• [TASK PROMPT]: Search the data for the word "flake" and copy out every line that has it.

• [TASK INPUTS]:
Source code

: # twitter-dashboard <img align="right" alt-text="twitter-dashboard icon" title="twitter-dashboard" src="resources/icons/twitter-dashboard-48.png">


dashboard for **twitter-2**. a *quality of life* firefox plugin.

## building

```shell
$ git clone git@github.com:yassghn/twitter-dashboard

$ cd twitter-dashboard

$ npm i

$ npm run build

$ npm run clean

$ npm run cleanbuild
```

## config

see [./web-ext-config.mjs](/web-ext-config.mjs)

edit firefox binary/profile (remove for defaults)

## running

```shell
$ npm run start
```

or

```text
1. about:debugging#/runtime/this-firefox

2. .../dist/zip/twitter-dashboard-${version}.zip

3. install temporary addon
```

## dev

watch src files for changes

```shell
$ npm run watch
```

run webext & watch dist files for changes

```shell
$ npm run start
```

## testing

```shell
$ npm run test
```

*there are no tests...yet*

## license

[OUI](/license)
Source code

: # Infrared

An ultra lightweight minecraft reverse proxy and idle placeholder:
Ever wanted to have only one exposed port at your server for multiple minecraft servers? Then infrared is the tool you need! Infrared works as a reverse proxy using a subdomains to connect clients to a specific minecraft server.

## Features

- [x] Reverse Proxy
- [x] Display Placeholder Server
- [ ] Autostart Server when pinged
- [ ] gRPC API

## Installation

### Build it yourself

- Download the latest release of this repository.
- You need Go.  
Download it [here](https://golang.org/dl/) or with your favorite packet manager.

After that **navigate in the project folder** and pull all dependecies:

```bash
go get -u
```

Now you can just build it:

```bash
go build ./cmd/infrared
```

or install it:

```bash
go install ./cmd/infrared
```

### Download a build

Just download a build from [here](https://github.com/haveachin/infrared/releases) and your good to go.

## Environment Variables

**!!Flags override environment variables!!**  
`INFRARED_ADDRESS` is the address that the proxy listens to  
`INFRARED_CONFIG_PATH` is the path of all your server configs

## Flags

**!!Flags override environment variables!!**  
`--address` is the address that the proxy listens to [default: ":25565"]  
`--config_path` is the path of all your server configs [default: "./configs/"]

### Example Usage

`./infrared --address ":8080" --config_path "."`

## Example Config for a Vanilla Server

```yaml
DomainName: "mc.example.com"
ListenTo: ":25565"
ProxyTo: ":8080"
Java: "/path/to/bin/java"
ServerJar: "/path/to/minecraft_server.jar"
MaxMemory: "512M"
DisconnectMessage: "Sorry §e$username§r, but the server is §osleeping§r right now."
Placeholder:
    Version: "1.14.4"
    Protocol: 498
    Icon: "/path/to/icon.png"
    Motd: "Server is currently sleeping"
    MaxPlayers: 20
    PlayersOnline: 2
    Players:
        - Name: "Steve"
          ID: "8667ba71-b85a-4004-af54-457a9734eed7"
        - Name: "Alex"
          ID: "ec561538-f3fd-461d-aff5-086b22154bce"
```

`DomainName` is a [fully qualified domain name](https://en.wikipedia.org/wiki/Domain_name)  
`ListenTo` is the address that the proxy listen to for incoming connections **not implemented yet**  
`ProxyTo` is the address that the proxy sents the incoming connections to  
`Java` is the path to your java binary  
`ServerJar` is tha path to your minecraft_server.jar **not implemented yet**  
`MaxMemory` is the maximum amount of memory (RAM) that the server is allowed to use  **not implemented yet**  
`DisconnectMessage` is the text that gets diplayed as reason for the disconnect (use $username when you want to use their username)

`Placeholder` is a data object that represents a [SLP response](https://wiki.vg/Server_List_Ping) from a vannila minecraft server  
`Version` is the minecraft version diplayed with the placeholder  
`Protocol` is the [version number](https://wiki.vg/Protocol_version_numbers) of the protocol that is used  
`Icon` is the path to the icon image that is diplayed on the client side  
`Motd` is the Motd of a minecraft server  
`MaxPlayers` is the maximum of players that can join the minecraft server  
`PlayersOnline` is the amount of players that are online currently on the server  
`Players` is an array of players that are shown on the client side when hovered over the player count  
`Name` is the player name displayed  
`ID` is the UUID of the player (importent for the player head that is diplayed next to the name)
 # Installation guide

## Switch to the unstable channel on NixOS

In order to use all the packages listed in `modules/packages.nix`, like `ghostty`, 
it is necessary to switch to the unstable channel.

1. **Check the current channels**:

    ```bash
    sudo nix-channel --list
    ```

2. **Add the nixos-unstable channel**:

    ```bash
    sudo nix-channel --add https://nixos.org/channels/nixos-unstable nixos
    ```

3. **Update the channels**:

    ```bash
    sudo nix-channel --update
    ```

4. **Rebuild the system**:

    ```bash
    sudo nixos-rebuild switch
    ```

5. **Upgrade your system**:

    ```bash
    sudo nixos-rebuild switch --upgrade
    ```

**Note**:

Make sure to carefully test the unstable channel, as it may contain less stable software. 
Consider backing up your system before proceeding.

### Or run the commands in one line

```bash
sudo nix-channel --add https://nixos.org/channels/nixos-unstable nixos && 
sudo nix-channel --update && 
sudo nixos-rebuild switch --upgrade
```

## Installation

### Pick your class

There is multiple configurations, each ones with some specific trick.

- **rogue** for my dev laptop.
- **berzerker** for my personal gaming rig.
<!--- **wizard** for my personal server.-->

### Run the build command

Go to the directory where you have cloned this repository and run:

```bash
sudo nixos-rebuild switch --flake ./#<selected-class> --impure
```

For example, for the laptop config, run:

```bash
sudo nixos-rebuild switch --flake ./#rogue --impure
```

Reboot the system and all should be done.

• [EXERCISE OUTPUT]:
sudo nixos-rebuild switch --flake ./#<selected-class> --impure
sudo nixos-rebuild switch --flake ./#rogue --impure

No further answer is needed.